## MATERIAL FOR THIS TASK
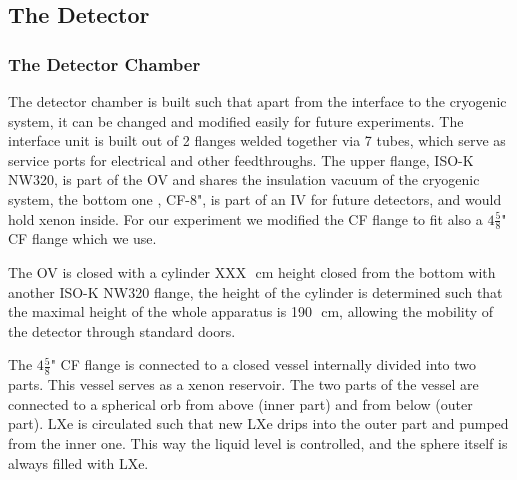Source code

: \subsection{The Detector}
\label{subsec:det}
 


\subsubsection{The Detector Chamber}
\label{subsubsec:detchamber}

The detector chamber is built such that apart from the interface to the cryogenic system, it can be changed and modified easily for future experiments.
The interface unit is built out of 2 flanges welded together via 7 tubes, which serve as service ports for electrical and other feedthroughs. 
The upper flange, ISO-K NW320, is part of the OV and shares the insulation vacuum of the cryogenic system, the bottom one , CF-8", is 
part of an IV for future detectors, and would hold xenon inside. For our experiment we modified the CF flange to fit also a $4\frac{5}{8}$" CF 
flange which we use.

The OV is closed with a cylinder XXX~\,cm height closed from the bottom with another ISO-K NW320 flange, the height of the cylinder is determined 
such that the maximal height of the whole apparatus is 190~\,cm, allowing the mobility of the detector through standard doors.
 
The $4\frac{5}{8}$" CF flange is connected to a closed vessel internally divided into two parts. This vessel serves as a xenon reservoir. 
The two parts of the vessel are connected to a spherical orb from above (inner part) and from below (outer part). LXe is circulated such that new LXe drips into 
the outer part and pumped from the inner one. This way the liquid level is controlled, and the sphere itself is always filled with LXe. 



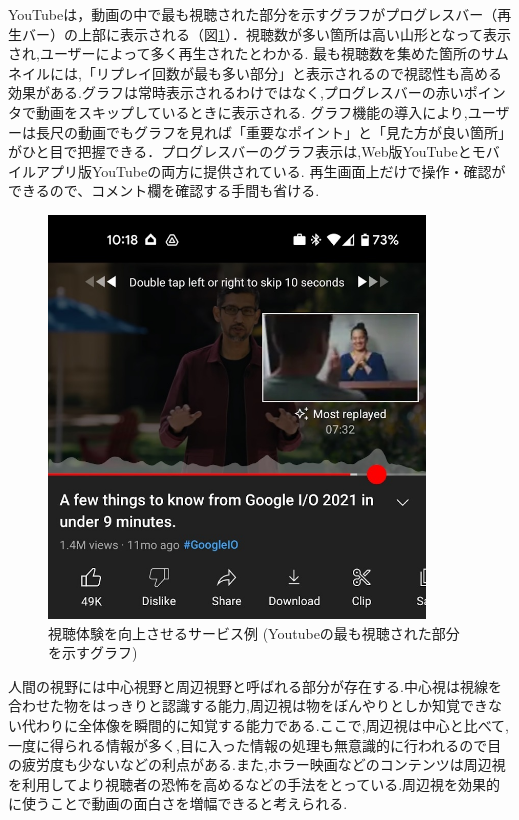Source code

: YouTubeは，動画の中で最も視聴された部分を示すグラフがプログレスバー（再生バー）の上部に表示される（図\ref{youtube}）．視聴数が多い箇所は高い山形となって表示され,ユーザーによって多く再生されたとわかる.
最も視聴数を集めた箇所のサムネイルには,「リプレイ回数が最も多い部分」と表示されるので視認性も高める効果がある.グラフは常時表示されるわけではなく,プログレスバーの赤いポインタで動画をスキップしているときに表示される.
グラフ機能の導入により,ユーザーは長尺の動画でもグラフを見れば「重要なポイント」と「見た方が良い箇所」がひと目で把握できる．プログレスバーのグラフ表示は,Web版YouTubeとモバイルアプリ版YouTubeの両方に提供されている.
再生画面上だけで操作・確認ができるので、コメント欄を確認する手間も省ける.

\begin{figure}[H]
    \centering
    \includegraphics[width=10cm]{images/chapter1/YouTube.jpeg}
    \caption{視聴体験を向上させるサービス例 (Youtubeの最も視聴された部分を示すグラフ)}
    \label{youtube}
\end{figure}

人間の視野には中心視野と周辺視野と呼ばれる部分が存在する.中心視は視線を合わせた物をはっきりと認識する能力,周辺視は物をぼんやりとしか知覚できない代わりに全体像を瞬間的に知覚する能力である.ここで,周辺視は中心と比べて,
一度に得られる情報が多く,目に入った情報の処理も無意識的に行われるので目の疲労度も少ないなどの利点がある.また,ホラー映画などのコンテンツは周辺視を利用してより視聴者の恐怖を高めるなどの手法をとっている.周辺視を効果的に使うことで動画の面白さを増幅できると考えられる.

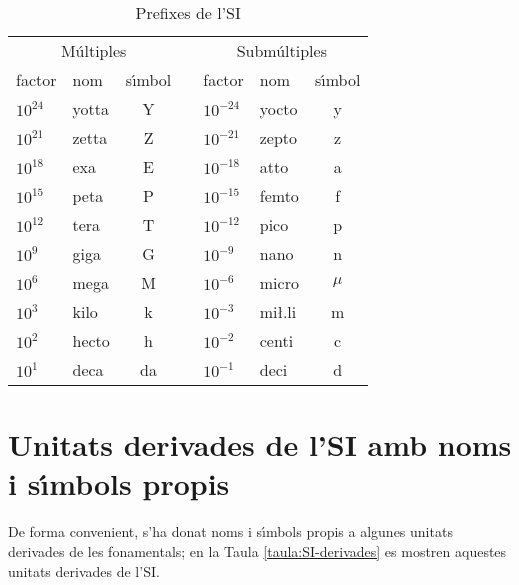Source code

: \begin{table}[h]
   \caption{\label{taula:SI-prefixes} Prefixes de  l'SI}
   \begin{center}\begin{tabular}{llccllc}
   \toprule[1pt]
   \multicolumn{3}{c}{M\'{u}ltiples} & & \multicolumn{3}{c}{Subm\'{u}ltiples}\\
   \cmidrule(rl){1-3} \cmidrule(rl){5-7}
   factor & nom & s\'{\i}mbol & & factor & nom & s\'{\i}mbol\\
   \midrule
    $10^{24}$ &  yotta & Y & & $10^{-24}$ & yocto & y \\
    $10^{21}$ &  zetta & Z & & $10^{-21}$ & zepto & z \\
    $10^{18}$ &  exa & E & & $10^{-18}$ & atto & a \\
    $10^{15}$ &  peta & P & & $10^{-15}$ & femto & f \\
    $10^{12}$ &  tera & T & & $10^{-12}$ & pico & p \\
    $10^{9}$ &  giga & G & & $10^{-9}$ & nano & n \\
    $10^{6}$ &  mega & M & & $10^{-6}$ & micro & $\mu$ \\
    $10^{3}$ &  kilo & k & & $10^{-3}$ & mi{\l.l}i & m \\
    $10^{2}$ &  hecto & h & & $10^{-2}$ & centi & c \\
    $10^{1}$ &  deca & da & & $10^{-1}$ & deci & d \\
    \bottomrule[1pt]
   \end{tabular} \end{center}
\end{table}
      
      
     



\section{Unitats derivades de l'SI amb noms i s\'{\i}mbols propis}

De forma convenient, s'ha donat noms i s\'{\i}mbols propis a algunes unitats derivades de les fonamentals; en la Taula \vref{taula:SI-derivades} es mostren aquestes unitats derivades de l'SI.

## PROBLEM DESCRIPTION
Exactly as given, transcribe every line of the data, but not its images.

## EXERCISE OUTPUT
Source code

: \subsection{The Detector}
\label{subsec:det}
 


\subsubsection{The Detector Chamber}
\label{subsubsec:detchamber}

The detector chamber is built such that apart from the interface to the cryogenic system, it can be changed and modified easily for future experiments.
The interface unit is built out of 2 flanges welded together via 7 tubes, which serve as service ports for electrical and other feedthroughs. 
The upper flange, ISO-K NW320, is part of the OV and shares the insulation vacuum of the cryogenic system, the bottom one , CF-8", is 
part of an IV for future detectors, and would hold xenon inside. For our experiment we modified the CF flange to fit also a $4\frac{5}{8}$" CF 
flange which we use.

The OV is closed with a cylinder XXX~\,cm height closed from the bottom with another ISO-K NW320 flange, the height of the cylinder is determined 
such that the maximal height of the whole apparatus is 190~\,cm, allowing the mobility of the detector through standard doors.
 
The $4\frac{5}{8}$" CF flange is connected to a closed vessel internally divided into two parts. This vessel serves as a xenon reservoir. 
The two parts of the vessel are connected to a spherical orb from above (inner part) and from below (outer part). LXe is circulated such that new LXe drips into 
the outer part and pumped from the inner one. This way the liquid level is controlled, and the sphere itself is always filled with LXe. 



Source code

: YouTubeは，動画の中で最も視聴された部分を示すグラフがプログレスバー（再生バー）の上部に表示される（図\ref{youtube}）．視聴数が多い箇所は高い山形となって表示され,ユーザーによって多く再生されたとわかる.
最も視聴数を集めた箇所のサムネイルには,「リプレイ回数が最も多い部分」と表示されるので視認性も高める効果がある.グラフは常時表示されるわけではなく,プログレスバーの赤いポインタで動画をスキップしているときに表示される.
グラフ機能の導入により,ユーザーは長尺の動画でもグラフを見れば「重要なポイント」と「見た方が良い箇所」がひと目で把握できる．プログレスバーのグラフ表示は,Web版YouTubeとモバイルアプリ版YouTubeの両方に提供されている.
再生画面上だけで操作・確認ができるので、コメント欄を確認する手間も省ける.

\begin{figure}[H]
    \centering
    \includegraphics[width=10cm]{images/chapter1/YouTube.jpeg}
    \caption{視聴体験を向上させるサービス例 (Youtubeの最も視聴された部分を示すグラフ)}
    \label{youtube}
\end{figure}

人間の視野には中心視野と周辺視野と呼ばれる部分が存在する.中心視は視線を合わせた物をはっきりと認識する能力,周辺視は物をぼんやりとしか知覚できない代わりに全体像を瞬間的に知覚する能力である.ここで,周辺視は中心と比べて,
一度に得られる情報が多く,目に入った情報の処理も無意識的に行われるので目の疲労度も少ないなどの利点がある.また,ホラー映画などのコンテンツは周辺視を利用してより視聴者の恐怖を高めるなどの手法をとっている.周辺視を効果的に使うことで動画の面白さを増幅できると考えられる.

Source code

: \begin{table}[h]
   \caption{\label{taula:SI-prefixes} Prefixes de  l'SI}
   \begin{center}\begin{tabular}{llccllc}
   \toprule[1pt]
   \multicolumn{3}{c}{M\'{u}ltiples} & & \multicolumn{3}{c}{Subm\'{u}ltiples}\\
   \cmidrule(rl){1-3} \cmidrule(rl){5-7}
   factor & nom & s\'{\i}mbol & & factor & nom & s\'{\i}mbol\\
   \midrule
    $10^{24}$ &  yotta & Y & & $10^{-24}$ & yocto & y \\
    $10^{21}$ &  zetta & Z & & $10^{-21}$ & zepto & z \\
    $10^{18}$ &  exa & E & & $10^{-18}$ & atto & a \\
    $10^{15}$ &  peta & P & & $10^{-15}$ & femto & f \\
    $10^{12}$ &  tera & T & & $10^{-12}$ & pico & p \\
    $10^{9}$ &  giga & G & & $10^{-9}$ & nano & n \\
    $10^{6}$ &  mega & M & & $10^{-6}$ & micro & $\mu$ \\
    $10^{3}$ &  kilo & k & & $10^{-3}$ & mi{\l.l}i & m \\
    $10^{2}$ &  hecto & h & & $10^{-2}$ & centi & c \\
    $10^{1}$ &  deca & da & & $10^{-1}$ & deci & d \\
    \bottomrule[1pt]
   \end{tabular} \end{center}
\end{table}
      
      
     



\section{Unitats derivades de l'SI amb noms i s\'{\i}mbols propis}

De forma convenient, s'ha donat noms i s\'{\i}mbols propis a algunes unitats derivades de les fonamentals; en la Taula \vref{taula:SI-derivades} es mostren aquestes unitats derivades de l'SI.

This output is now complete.